For the data that follows, state how many lines hold the string "mbox", giving the number by itself.

##### Supplied data

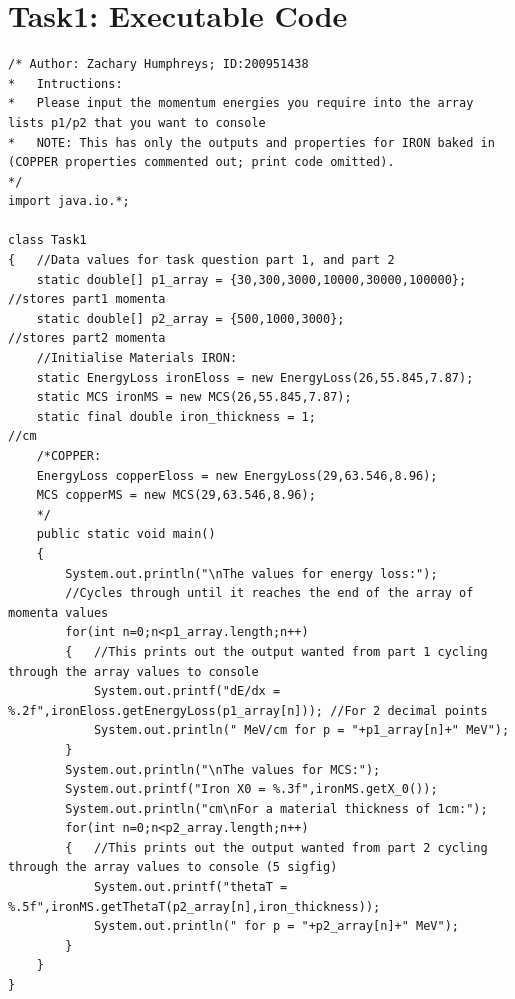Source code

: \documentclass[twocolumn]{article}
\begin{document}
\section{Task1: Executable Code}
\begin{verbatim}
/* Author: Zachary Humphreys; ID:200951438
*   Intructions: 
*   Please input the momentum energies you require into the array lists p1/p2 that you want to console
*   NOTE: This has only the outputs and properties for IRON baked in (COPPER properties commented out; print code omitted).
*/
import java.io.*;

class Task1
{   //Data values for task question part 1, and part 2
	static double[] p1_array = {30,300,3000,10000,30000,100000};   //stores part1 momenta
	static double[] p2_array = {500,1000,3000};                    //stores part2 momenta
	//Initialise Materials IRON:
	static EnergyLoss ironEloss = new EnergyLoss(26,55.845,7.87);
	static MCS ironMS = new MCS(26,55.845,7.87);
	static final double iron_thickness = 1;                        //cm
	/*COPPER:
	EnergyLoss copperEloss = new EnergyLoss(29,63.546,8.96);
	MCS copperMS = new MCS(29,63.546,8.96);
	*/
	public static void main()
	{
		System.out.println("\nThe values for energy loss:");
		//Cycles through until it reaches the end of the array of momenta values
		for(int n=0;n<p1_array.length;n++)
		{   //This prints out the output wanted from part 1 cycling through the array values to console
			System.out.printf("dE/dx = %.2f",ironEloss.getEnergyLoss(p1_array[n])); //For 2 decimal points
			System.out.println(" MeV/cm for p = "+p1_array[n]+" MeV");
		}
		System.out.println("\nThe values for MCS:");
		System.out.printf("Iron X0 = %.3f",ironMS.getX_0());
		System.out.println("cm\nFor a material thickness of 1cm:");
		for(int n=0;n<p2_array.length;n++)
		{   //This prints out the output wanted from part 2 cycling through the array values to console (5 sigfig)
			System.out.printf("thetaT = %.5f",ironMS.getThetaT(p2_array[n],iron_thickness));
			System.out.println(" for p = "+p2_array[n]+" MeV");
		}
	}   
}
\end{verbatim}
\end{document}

##########
##### Supplied data

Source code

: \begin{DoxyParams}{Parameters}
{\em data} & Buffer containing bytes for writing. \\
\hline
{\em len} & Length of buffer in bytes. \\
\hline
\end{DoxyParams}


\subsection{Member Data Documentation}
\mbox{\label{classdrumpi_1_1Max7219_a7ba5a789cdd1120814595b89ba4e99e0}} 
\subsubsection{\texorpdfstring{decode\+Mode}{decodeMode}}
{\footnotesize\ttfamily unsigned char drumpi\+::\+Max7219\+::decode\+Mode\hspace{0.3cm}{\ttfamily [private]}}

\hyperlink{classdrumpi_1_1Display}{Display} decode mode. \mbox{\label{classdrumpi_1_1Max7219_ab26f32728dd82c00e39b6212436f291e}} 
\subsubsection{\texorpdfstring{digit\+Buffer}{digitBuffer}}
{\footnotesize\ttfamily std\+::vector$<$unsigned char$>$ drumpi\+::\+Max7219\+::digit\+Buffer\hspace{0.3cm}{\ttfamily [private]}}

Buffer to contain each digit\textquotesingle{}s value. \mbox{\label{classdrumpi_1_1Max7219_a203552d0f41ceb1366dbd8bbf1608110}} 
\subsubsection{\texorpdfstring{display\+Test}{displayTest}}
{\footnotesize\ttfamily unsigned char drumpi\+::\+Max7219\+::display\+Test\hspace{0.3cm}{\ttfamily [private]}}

##########

- _Exercise response_:
3